復活のK(要介護)から事情聴取するおまわりさんズ。

「俺は悪くねぇ!」

と叫んでも、責任を取らされるのは下っ端なのは世の常なり。
可哀想なマッカラン卿。
名前はストレートでおいしくいただけそうなのにね。




【第1部 第15流 ~ 下っ端はつらいよ 騎士爵とおまわりさん~】

 

 

~ 時間はしばらく巻き戻り……ギルステイン村 女神アナンの神殿~

 

 

「俺の憶えてるとこはそんなもんです」

「そうか……」

 

 ライアン卿は髭を扱きながら、ちらりと隣でメモを取っていたトムへ目をやり、頷きが帰ってくるのを確認する。

 

「参考になった、“戻りたて”なのにつき合って貰って悪かったな、取りあえずゆっくり休んでくれ……おい、部屋まで手を貸してやれ」

「いや、一人で」

「いやいや、“戻りたて”は人によるが、魂がしっかり定着しなおすまで、体からふわふわした感覚が抜けないからな、いつも通りに歩こうとしてすっころび、テーブルの角に頭を打ち付けた奴を俺は知っているぞ、いや、あれはすぐにもう一度“戻す”羽目になって大変だった、分かったらおとなしく運ばれときんしゃい」

 

 介助の申し出を微妙な顔をして断ろうとしたカイルをトムはペンをふりふり止め、控えていた盾兵にカイルを神殿の宿坊へ運ばせた。
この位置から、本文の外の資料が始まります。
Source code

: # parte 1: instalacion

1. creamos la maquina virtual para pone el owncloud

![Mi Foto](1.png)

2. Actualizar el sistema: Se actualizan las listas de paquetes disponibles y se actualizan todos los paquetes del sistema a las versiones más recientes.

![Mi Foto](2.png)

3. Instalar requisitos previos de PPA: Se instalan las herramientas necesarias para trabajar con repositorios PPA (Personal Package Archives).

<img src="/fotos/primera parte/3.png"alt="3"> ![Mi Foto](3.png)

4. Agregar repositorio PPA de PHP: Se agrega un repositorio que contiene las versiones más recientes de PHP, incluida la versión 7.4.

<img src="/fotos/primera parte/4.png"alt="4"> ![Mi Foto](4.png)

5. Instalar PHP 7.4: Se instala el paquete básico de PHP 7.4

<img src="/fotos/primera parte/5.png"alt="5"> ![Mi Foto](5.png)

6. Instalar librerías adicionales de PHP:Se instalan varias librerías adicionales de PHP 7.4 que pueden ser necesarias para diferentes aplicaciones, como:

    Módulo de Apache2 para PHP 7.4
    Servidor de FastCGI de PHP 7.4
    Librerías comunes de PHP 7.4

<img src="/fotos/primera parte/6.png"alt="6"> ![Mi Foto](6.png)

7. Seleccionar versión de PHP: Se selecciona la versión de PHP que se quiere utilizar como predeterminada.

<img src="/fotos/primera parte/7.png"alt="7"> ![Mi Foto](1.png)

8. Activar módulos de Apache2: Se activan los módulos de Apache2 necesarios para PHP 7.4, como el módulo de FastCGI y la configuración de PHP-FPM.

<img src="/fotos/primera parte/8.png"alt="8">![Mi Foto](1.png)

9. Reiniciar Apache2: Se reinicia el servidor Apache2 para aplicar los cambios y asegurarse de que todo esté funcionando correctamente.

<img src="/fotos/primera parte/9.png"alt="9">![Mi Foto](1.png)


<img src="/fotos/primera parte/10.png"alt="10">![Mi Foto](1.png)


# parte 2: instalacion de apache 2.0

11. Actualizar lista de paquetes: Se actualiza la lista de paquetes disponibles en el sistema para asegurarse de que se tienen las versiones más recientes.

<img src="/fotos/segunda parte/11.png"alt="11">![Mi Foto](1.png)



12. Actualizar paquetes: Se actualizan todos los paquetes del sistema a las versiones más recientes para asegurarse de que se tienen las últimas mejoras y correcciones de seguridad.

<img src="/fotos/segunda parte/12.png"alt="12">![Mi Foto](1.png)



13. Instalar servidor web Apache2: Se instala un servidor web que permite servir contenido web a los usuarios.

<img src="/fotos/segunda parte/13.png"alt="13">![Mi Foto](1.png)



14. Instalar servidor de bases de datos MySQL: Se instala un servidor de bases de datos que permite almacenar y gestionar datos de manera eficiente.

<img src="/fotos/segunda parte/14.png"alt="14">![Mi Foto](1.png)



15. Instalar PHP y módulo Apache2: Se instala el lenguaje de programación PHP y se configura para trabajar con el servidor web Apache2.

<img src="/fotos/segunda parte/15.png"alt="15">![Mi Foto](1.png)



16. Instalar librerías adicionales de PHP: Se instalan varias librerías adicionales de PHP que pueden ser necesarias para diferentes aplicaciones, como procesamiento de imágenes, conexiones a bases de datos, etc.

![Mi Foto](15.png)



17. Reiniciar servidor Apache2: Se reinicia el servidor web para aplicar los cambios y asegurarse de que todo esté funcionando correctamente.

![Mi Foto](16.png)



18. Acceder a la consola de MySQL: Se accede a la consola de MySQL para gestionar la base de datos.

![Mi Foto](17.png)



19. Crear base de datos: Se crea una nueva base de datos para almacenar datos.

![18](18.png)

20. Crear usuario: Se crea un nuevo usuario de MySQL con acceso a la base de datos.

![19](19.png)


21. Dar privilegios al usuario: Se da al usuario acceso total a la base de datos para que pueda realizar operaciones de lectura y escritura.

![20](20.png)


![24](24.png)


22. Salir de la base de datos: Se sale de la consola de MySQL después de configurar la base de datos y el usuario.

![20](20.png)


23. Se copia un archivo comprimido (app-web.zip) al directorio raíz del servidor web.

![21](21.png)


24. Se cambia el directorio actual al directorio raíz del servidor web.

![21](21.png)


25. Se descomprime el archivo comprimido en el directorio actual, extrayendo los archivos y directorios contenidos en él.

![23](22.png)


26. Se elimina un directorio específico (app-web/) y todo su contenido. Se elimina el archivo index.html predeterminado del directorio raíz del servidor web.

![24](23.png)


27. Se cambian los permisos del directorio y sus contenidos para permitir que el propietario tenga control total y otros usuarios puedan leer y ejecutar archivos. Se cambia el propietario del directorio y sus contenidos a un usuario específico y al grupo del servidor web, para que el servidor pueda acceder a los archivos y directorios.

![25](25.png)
 復活したてのカイルは、心身が弱っている所を妙な存在につけ込まれないよう、神域でしばし保護されているのだ。

 当然、その分の負担は喜捨で賄われる。

 

「しかし、お嬢さんと彼の供述は一致しているな、不自然な所はない」

「そうだな、“見たままの感想”を話しているな、特に何か隠している様子はなかった、そんな理由はないというか、そんな理由ができる暇も無かったというべきか」

 

 目撃者二人から別々に聴取して、内容を照らし合わせる。

 ごくごく一般的な初期捜査手法で判明したのは、“サカクラヤシオ”と名乗った、“流され人”の短い足取りと、外見、一部の能力だった。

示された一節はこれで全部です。